Hi there! I have some doubts about taxonomical asignment.
The pre-formatted SILVA reference sequence and taxonomy files that can be found in Data resources — QIIME 2 2020.6.0 documentation contain both 16S and 18S SSU references, right?
Is there any way I can choose using only 16S references?
Another question I have is, are there any resources available for PR2 to use with BLAST classification on Qiime2 like the SILVA reference sequences and associated taxonomy files ?
One last doubt is about doing the taxonomical asignment using vsearch vs BLAST. I’ve tried them both with a set of 12 samples and while the process with vsearch lasted ~ 38h, with BLAST it took just 1 hour. Is this explained by the fact that in vsearch global alignments are made while in vsearch they are local?
You can simply use RESCRIPt to make a 16S-rRNA gene reference set from the SILVA db. This is the tool we currently use to generate the SILVA files on the data resources page.
I often prefer to keep the 18S rRNA genes as there can be amplified off-targets. Leaving these 18S sequences in the reference set as “decoys” helps with identifying non-16S rRNA gene sequences. However, it can be beneficial to make a SILVA 16S rRNA only reference db to help limit memory usage. So, following the above linked tutorial and only keep Bacteria and Archaea should do the trick.
Not currently, although other users may have made their own. Hopefully, others will check into this thread. Otherwise, you can also download 16S rRNA gene files from GTDB and re-format them for import into QIIME 2. Obviously you should be able to do the same for PR2.
What parameter settings did you use for vsearch and blast?
I would avoid setting the taxonomic classification this high, leave this at the default (0.8). Otherwise you’ll end up with very few taxonomic classifications or only upper-level classifications (i.e. class, order…). For more details I’d recommend reading the Taxonomy Overview and the q2-feature-classifier paper.

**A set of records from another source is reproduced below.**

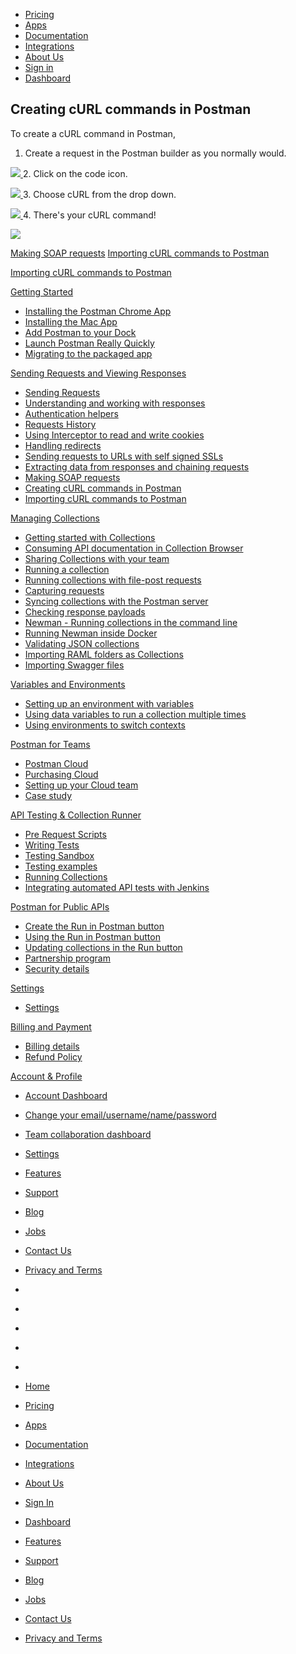 [][0]

* [Pricing][1]
* [Apps][2]
* [Documentation][3]
* [Integrations][4]
* [About Us][5]
* [Sign in][6]
* [Dashboard][7]

## Creating cURL commands in Postman

To create a cURL command in Postman,

1. Create a request in the Postman builder as you normally would.

[![](https://www.getpostman.com/img/v2/docs/creating_curl/creating_curl_1.png)
][8]
2. 
Click on the code icon.

[![](https://www.getpostman.com/img/v2/docs/creating_curl/creating_curl_2.png)
][9]
3. 
Choose cURL from the drop down.

[![](https://www.getpostman.com/img/v2/docs/creating_curl/creating_curl_3.png)
][10]
4. 
There's your cURL command!

[![](https://www.getpostman.com/img/v2/docs/creating_curl/creating_curl_4.png)
][11]

[Making SOAP requests][12]
[Importing cURL commands to Postman][13]

[Importing cURL commands to Postman][13]

[Getting Started][14]

* [Installing the Postman Chrome App
][15]
* [Installing the Mac App
][16]
* [Add Postman to your Dock
][17]
* [Launch Postman Really Quickly
][18]
* [Migrating to the packaged app
][19]

[Sending Requests and Viewing Responses][20]

* [Sending Requests
][21]
* [Understanding and working with responses
][22]
* [Authentication helpers
][23]
* [Requests History 
][24]
* [Using Interceptor to read and write cookies
][25]
* [Handling redirects
][26]
* [Sending requests to URLs with self signed SSLs
][27]
* [Extracting data from responses and chaining requests
][28]
* [Making SOAP requests
][12]
* [Creating cURL commands in Postman
][29]
* [Importing cURL commands to Postman
][13]

[Managing Collections][30]

* [Getting started with Collections
][31]
* [Consuming API documentation in Collection Browser
][32]
* [Sharing Collections with your team
][33]
* [Running a collection
][34]
* [Running collections with file-post requests
][35]
* [Capturing requests
][36]
* [Syncing collections with the Postman server
][37]
* [Checking response payloads
][38]
* [Newman - Running collections in the command line 
][39]
* [Running Newman inside Docker
][40]
* [Validating JSON collections
][41]
* [Importing RAML folders as Collections
][42]
* [Importing Swagger files
][43]

[Variables and Environments][44]

* [Setting up an environment with variables
][45]
* [Using data variables to run a collection multiple times
][46]
* [Using environments to switch contexts
][47]

[Postman for Teams][48]

* [Postman Cloud
][49]
* [Purchasing Cloud
][50]
* [Setting up your Cloud team
][51]
* [Case study
][52]

[API Testing & Collection Runner][53]

* [Pre Request Scripts
][54]
* [Writing Tests
][55]
* [Testing Sandbox
][56]
* [Testing examples
][57]
* [Running Collections
][58]
* [Integrating automated API tests with Jenkins
][59]

[Postman for Public APIs][60]

* [Create the Run in Postman button
][61]
* [Using the Run in Postman button
][62]
* [Updating collections in the Run button
][63]
* [Partnership program
][64]
* [Security details
][65]

[Settings][66]

* [Settings
][67]

[Billing and Payment][68]

* [Billing details
][69]
* [Refund Policy
][70]

[Account & Profile][71]

* [Account Dashboard
][72]
* [Change your email/username/name/password
][73]
* [Team collaboration dashboard
][74]
* [Settings
][67]

* [Features][75]
* [Support][76]
* [Blog][77]
* [Jobs][78]
* [Contact Us][79]
* [Privacy and Terms][80]

* [][81]
* [][82]
* [][83]
* [][84]
* [][85]

* [Home][0]
* [Pricing][1]
* [Apps][2]
* [Documentation][3]
* [Integrations][4]
* [About Us][5]
* [Sign In][6]
* [Dashboard][7]

* [Features][75]
* [Support][76]
* [Blog][77]
* [Jobs][78]
* [Contact Us][79]
* [Privacy and Terms][80]


[0]: /
[1]: /pricing
[2]: /apps
[3]: /docs/
[4]: /integrations
[5]: /about-us
[6]: https://app.getpostman.com/signup?redirect=web
[7]: https://app.getpostman.com/
[8]: https://www.getpostman.com/img/v2/docs/creating_curl/creating_curl_1.png
[9]: https://www.getpostman.com/img/v2/docs/creating_curl/creating_curl_2.png
[10]: https://www.getpostman.com/img/v2/docs/creating_curl/creating_curl_3.png
[11]: https://www.getpostman.com/img/v2/docs/creating_curl/creating_curl_4.png
[12]: /docs/soap_requests
[13]: /docs/importing_curl
[14]: #collapse-0
[15]: /docs/introduction
[16]: /docs/install_mac
[17]: /docs/launch
[18]: /docs/launch_chrome_quickly
[19]: /docs/migration
[20]: #collapse-1
[21]: /docs/requests
[22]: /docs/responses
[23]: /docs/helpers
[24]: /docs/history
[25]: /docs/interceptor_cookies
[26]: /docs/handling_redirects
[27]: /docs/self_signed_certs
[28]: /docs/chaining_requests
[29]: /docs/creating_curl
[30]: #collapse-2
[31]: /docs/collections
[32]: /docs/consuming_api_documentation
[33]: /docs/sharing
[34]: /docs/running_collections
[35]: /docs/run_file_post_requests
[36]: /docs/capture
[37]: /docs/sync_overview
[38]: /docs/checking_payload_responses
[39]: /docs/newman_intro
[40]: /docs/newman_in_docker
[41]: /docs/validating_json_collections
[42]: /docs/importing_folders
[43]: /docs/importing_swagger
[44]: #collapse-3
[45]: /docs/environments
[46]: /docs/multiple_instances
[47]: /docs/test_multi_environments
[48]: #collapse-4
[49]: /docs/cloud
[50]: /docs/buying_cloud
[51]: /docs/cloud_team_setup
[52]: http://blog.getpostman.com/2015/12/10/belong-keeps-its-architecture-in-order-with-postman/
[53]: #collapse-5
[54]: /docs/pre_request_scripts
[55]: /docs/writing_tests
[56]: /docs/sandbox
[57]: /docs/testing_examples
[58]: /docs/running_collections-1
[59]: /docs/integrating_with_jenkins
[60]: #collapse-6
[61]: /docs/run_button
[62]: /docs/run_button_ux
[63]: /docs/update_run_button
[64]: /docs/run_partner_prog
[65]: /docs/run_security
[66]: #collapse-7
[67]: /docs/settings
[68]: #collapse-8
[69]: /docs/billing_details
[70]: /refunds
[71]: #collapse-9
[72]: /dashboard
[73]: /dashboard/edit#
[74]: /dashboard/teams
[75]: /apps#changelog
[76]: /support
[77]: http://blog.getpostman.com
[78]: /jobs/
[79]: /contact-us
[80]: /licenses/privacy
[81]: https://twitter.com/postmanclient
[82]: https://www.facebook.com/getpostman
[83]: http://blog.getpostman.com/
[84]: https://plus.google.com/+Getpostman
[85]: https://github.com/postmanlabs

Remember these classifiers are not necessarily returning only the best / top hit. Often you’ll have equivalent “hits” across several members in the databases. In this case a consensus taxonomy will be returned. That is, both vsearch and BLAST+, as implemented in QIIME 2, will perform database searching, followed by LCA (lowest common ancestor) taxonomy consensus assignment.
They are all good, which is why we offer these as options, see the overview link. Personally, I prefer to use naïve bayes classifier through sklearn.